More of you are moving to public cloud services for backup and disaster recovery purposes, and Cloudera has been enhancing the capabilities of Cloudera Manager and CDH to help you do that. Specifically, Cloudera Backup and Disaster Recovery (BDR) now supports backup to and restore from Amazon S3 for Cloudera Enterprise customers.
BDR lets you replicate Apache HDFS data from your on-premise cluster to or from Amazon S3 with full fidelity (all file and directory metadata is replicated along with the data). In case of replicating Apache Hive data, apart from data, BDR replicates metadata of all entities (e.g. databases, tables, etc.) along with statistics (e.g. Apache Impala(incubating) statistics, etc.) This feature supports many different use cases. For example, you can:
- Use Amazon S3 as a lower-cost alternative to running your own backup cluster.
- Run batch workloads such as ETL data pipelines on data stored in S3 on transient clusters run by Cloudera Altus or AWS instances provisioned by Cloudera Director.
- Run Hive and Impala queries directly against data on S3 without copying it to HDFS first.
- Migrate the data from long running AWS clusters using local storage into to S3-backed clusters.
This blog post takes you through a BDR-S3 replication use case. Initially we will backup the Hive tables from an on-premise cluster to Amazon S3. There will be another cluster deployed in AWS with only a small amount of storage to reduce the operating cost. We will then restore Hive tables to the cluster in the cloud. During the restore, we will choose the option of Hive-on-S3 which will not copy data to HDFS, but instead creates Hive external tables pointing to the data in S3. We will be able to run all possible operations on Hive tables while data remains in S3.
Prerequisites
- Backup to and restore from Amazon S3 is supported from CM 5.9 onwards and CDH 5.9 onwards.
- When Hive data is backed up to Amazon S3 with a CDH version, the same data can be restored to the same CDH version.
Adding AWS Credentials
The first step for using BDR’s S3 replication is to add your AWS credentials in the Cloudera Manager Admin Console. Please refer to the documentation for configuring AWS Credentials. You’ll need the AWS access key and secret key for Access Key Authentication.
- Go to “Administration” -> “AWS Credentials”.
- Click “Add”.
- Add the AWS S3 access key and secret key. This is a one-time setup step. Add the credentials using the Cloudera Manager Admin Console on both the source cluster and the cloud cluster where you will restore the data.
Backup to and restore from Amazon S3 operations use these keys to access the given bucket.

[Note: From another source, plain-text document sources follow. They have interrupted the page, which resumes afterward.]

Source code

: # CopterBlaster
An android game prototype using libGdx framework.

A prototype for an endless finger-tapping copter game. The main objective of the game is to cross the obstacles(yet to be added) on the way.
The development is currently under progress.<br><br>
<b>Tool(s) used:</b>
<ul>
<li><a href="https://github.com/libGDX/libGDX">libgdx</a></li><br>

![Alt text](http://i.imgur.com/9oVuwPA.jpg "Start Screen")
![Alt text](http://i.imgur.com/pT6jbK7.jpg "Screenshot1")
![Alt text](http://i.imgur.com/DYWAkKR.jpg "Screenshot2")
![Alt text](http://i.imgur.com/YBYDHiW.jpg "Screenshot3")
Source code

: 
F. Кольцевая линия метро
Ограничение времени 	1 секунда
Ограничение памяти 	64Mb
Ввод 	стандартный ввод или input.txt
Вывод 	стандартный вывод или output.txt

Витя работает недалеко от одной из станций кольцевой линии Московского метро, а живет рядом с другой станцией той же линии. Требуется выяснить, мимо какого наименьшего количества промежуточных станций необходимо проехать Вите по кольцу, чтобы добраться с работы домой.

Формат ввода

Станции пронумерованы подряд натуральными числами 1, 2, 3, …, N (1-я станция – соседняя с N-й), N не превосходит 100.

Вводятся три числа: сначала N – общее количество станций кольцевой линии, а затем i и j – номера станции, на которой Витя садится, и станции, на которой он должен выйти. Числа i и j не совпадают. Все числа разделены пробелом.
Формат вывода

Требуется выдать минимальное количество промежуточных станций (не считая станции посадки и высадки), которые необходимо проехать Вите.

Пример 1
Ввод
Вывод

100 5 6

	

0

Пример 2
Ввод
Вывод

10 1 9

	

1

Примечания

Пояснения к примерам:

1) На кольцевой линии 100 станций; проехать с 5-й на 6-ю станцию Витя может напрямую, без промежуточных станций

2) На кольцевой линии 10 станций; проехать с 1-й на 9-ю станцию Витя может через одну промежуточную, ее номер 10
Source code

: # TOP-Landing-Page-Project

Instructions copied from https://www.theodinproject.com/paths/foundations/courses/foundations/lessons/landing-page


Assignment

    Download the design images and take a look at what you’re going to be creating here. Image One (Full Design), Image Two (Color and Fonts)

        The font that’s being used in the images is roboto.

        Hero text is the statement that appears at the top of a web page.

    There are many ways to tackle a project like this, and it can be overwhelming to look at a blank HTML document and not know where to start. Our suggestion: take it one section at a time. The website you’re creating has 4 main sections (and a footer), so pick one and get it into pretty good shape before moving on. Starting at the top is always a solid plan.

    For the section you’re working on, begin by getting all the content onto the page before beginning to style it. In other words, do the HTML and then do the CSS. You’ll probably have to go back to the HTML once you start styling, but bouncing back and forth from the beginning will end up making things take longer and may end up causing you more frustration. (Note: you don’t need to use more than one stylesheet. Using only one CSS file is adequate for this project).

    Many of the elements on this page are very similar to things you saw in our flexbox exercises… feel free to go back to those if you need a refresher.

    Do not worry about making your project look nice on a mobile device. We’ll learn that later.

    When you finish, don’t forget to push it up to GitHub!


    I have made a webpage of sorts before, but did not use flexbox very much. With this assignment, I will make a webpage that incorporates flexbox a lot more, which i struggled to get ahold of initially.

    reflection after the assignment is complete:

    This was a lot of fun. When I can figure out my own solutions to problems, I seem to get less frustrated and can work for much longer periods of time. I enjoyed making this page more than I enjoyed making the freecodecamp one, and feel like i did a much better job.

Backing up a Hive table to S3:
Suppose we have “customers” table in the “sales” database in Hive in the on-premise cluster and we want to take a backup. The following screenshot shows the information for the table. Please note the location of the table is in local HDFS.
- Go to the source cluster from which you want to backup the Hive table.
- Open the Cloudera Manager Admin console.
- Go to Backup -> Replication Schedules.
- Click Create Replication -> Hive Replication.
- Select the hive service as the source and select the AWS account that you added above as the destination. You will need to provide the S3 path and the names of databases and tables to backup.
- Because we want to backup the data as well as the metadata of the table to S3, select the “Metadata and Data” option.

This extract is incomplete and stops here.